What does this data set describe?

Title: Seafloor character offshore of the Eel River, California
Abstract:
Seafloor character, a combination of seafloor induration (surface hardness) and rugosity, was derived from multibeam echosounder (MBES) and annotated underwater video data collected offshore of the Eel River, California. The MBES and underwater video data were collected in support of the U.S. Geological Survey (USGS) California Seafloor Mapping Program, under a collaboration with the California State University Monterey Bay Seafloor Mapping Lab, the California Ocean Protection Council, and the National Oceanic and Atmospheric Administration (NOAA). Substrate observations from the underwater video were translated into Coastal and Marine Ecological Classification Standard (CMECS; Federal Geographic Data Committee, 2012) induration classes to use as training for a supervised numerical classification of the MBES data.

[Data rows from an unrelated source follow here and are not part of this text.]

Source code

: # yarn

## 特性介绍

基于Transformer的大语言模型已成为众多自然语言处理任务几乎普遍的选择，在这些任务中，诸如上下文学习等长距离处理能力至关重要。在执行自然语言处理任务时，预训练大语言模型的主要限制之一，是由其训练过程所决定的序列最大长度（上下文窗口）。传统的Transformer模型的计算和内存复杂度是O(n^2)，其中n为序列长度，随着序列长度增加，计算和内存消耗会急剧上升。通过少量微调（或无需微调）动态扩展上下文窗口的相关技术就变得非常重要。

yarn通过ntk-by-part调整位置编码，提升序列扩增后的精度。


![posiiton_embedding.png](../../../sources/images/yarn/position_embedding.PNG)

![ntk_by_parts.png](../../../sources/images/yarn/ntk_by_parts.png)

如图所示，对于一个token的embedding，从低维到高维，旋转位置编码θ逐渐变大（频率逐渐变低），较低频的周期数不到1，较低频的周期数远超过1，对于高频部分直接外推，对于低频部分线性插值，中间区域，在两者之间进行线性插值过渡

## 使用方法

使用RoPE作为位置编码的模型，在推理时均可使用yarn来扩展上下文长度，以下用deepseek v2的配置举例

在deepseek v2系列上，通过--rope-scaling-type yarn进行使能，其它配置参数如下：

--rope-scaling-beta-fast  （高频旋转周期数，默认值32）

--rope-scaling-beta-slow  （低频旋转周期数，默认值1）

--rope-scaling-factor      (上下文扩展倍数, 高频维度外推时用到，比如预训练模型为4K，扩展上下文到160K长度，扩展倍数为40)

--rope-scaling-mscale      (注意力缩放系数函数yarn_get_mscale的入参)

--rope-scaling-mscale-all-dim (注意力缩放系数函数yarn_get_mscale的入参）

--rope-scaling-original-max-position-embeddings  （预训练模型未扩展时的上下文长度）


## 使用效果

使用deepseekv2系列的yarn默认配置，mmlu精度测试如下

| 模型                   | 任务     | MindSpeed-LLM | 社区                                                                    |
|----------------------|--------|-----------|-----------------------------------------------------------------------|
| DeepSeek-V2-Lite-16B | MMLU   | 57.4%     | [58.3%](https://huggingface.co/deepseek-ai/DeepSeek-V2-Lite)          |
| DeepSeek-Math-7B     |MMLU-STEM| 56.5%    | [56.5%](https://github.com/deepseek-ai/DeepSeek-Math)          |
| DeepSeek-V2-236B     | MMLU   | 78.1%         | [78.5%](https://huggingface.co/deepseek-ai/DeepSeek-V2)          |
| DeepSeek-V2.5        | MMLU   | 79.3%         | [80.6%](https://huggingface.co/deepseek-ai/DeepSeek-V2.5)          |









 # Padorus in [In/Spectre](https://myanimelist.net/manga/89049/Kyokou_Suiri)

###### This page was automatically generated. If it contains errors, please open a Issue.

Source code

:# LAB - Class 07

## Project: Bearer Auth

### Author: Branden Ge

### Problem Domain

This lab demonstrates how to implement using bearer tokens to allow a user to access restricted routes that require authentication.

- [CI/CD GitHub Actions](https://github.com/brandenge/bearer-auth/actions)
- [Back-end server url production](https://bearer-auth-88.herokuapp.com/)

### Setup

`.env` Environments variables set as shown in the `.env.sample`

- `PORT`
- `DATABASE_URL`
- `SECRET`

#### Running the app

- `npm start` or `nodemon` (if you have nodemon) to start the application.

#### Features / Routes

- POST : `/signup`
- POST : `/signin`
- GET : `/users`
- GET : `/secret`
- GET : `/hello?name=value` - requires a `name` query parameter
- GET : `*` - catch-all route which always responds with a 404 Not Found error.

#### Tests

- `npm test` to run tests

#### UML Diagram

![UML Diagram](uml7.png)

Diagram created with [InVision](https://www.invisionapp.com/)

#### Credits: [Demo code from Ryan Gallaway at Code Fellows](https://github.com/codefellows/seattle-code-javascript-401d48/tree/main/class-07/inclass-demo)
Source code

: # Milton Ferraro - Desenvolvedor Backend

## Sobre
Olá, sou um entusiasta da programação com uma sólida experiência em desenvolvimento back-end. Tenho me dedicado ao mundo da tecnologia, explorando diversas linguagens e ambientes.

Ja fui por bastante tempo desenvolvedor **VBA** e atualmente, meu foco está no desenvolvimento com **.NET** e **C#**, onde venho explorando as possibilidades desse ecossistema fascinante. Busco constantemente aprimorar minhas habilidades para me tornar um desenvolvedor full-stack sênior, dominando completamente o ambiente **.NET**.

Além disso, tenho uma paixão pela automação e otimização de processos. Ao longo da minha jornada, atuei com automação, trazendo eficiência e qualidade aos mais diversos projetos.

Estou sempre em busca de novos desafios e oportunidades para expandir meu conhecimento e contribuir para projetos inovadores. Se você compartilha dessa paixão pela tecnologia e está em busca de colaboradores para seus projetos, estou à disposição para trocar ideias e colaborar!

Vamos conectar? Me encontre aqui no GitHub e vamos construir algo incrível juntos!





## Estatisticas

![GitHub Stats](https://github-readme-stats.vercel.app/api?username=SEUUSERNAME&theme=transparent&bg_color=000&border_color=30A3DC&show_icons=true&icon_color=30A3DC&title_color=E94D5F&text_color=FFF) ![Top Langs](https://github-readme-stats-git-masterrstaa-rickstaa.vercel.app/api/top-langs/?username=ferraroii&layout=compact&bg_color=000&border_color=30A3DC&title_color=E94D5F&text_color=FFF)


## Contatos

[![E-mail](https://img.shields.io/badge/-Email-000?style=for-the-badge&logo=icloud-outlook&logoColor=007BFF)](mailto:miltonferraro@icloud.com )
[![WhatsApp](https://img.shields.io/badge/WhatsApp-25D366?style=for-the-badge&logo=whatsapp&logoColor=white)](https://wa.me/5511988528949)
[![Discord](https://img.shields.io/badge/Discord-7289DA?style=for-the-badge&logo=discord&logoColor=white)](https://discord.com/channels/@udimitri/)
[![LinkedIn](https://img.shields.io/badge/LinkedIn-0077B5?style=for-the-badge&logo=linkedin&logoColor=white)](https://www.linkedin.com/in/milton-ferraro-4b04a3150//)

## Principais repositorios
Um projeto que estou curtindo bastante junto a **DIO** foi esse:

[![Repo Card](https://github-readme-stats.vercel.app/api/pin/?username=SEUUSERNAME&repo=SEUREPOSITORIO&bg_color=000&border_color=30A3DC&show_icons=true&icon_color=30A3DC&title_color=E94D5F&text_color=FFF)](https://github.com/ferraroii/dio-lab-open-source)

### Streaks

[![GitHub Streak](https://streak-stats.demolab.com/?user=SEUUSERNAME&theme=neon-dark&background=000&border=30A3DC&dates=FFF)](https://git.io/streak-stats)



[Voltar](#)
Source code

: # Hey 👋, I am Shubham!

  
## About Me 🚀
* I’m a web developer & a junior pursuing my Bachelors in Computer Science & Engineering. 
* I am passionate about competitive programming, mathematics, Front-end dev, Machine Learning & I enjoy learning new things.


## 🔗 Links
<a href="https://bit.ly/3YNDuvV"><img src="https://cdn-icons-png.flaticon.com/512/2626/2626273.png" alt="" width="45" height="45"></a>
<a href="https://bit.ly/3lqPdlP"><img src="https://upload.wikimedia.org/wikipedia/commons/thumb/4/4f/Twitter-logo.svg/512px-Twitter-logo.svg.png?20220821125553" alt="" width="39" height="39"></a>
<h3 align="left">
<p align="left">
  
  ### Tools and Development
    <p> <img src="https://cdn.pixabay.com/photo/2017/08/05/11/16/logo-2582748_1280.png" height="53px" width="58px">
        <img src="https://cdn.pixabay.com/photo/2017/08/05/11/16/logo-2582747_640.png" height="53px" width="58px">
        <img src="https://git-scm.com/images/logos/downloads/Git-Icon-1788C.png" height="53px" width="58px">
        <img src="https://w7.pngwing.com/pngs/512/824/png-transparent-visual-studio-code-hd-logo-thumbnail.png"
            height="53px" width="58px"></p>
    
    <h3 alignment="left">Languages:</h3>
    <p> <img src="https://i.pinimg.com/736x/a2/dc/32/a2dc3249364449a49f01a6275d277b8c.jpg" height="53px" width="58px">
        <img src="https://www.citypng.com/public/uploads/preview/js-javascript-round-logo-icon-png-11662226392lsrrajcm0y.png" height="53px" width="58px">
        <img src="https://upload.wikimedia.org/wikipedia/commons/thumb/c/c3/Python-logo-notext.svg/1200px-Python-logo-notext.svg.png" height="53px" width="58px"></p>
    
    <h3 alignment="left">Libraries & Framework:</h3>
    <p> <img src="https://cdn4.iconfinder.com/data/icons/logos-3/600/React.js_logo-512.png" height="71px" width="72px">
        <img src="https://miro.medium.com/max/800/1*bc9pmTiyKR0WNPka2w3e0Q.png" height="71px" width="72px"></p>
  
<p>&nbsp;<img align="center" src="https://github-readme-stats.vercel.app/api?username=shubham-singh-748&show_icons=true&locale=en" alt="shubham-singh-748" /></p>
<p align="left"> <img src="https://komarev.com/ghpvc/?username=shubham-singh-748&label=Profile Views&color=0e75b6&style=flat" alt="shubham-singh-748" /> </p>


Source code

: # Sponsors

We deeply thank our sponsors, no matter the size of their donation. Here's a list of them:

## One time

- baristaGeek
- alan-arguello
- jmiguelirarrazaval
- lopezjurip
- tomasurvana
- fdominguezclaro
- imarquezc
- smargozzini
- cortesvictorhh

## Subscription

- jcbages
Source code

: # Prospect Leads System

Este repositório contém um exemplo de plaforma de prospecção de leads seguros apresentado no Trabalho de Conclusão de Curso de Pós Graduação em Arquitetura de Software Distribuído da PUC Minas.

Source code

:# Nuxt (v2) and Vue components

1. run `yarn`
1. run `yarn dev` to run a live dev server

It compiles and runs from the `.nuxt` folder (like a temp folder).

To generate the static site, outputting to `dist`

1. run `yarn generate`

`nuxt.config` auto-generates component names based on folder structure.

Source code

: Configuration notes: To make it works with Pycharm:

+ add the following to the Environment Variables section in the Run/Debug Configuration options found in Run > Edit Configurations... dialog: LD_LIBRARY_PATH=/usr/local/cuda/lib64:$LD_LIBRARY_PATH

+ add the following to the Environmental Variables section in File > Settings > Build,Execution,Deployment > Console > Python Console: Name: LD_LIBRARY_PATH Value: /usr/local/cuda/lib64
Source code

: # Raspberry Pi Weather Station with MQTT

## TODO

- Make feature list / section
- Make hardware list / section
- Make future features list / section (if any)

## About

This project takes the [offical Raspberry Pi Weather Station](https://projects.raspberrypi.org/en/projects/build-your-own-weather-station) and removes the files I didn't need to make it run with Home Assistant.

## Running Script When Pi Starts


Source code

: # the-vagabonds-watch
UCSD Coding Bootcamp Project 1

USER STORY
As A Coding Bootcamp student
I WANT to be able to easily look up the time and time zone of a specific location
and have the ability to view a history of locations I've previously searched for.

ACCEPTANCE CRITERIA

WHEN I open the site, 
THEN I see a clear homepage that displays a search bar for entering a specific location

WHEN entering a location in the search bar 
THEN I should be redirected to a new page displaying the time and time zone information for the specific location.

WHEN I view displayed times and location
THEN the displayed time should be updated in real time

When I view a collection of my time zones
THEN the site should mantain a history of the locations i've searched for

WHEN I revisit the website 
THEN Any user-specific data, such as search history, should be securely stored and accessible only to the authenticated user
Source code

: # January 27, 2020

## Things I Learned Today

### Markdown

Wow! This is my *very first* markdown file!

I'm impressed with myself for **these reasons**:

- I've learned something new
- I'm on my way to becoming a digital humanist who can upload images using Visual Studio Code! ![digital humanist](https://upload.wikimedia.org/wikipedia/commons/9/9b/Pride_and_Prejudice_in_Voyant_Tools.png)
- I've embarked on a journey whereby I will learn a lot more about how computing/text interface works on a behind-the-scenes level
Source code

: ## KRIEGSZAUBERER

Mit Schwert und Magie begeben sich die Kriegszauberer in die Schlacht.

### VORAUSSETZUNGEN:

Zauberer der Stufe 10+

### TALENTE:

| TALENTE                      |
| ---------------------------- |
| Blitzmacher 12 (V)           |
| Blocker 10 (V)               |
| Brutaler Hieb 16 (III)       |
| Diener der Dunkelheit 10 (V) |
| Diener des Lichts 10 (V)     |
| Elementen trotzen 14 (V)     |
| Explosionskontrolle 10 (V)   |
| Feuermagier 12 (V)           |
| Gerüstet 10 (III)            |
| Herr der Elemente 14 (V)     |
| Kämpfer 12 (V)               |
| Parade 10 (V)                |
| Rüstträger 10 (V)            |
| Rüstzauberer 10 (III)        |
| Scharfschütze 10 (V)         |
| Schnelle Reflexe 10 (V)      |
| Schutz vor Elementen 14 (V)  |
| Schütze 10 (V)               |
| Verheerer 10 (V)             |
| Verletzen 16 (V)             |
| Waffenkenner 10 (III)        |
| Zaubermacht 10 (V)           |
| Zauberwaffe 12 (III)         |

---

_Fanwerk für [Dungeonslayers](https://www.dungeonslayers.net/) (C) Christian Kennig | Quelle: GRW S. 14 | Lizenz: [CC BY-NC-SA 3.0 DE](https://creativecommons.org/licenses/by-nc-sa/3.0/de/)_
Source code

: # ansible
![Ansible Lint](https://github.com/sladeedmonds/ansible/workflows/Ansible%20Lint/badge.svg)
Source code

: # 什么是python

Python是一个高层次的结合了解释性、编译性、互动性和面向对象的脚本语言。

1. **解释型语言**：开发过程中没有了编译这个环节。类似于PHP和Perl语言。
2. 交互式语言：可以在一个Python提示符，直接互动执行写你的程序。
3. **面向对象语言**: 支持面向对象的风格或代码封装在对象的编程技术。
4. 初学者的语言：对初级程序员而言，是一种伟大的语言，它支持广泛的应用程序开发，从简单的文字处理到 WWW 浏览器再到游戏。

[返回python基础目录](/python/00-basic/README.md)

The seafloor character raster is provided as a 2-meter resolution GeoTIFF.
Supplemental_Information:
Additional information about the USGS field activity from which some of these data were derived is available online at:
https://cmgds.marine.usgs.gov/fan_info.php?fan=C109NC https://cmgds.marine.usgs.gov/fan_info.php?fan=C210NC
Any use of trade, product, or firm names is for descriptive purposes only and does not imply endorsement by the U.S. Government.
Although this Federal Geographic Data Committee-compliant metadata file is intended to document the data set in nonproprietary form, as well as in Esri format, this metadata file may include some Esri-specific terminology.
  1. How might this data set be cited?
    Cochrane, Guy R., 20230930, Seafloor character offshore of the Eel River, California: data release DOI:10.5066/P902YIF5, U.S. Geological Survey, Pacific Coastal and Marine Science Center, Santa Cruz, California.

    Online Links:

    This is part of the following larger work.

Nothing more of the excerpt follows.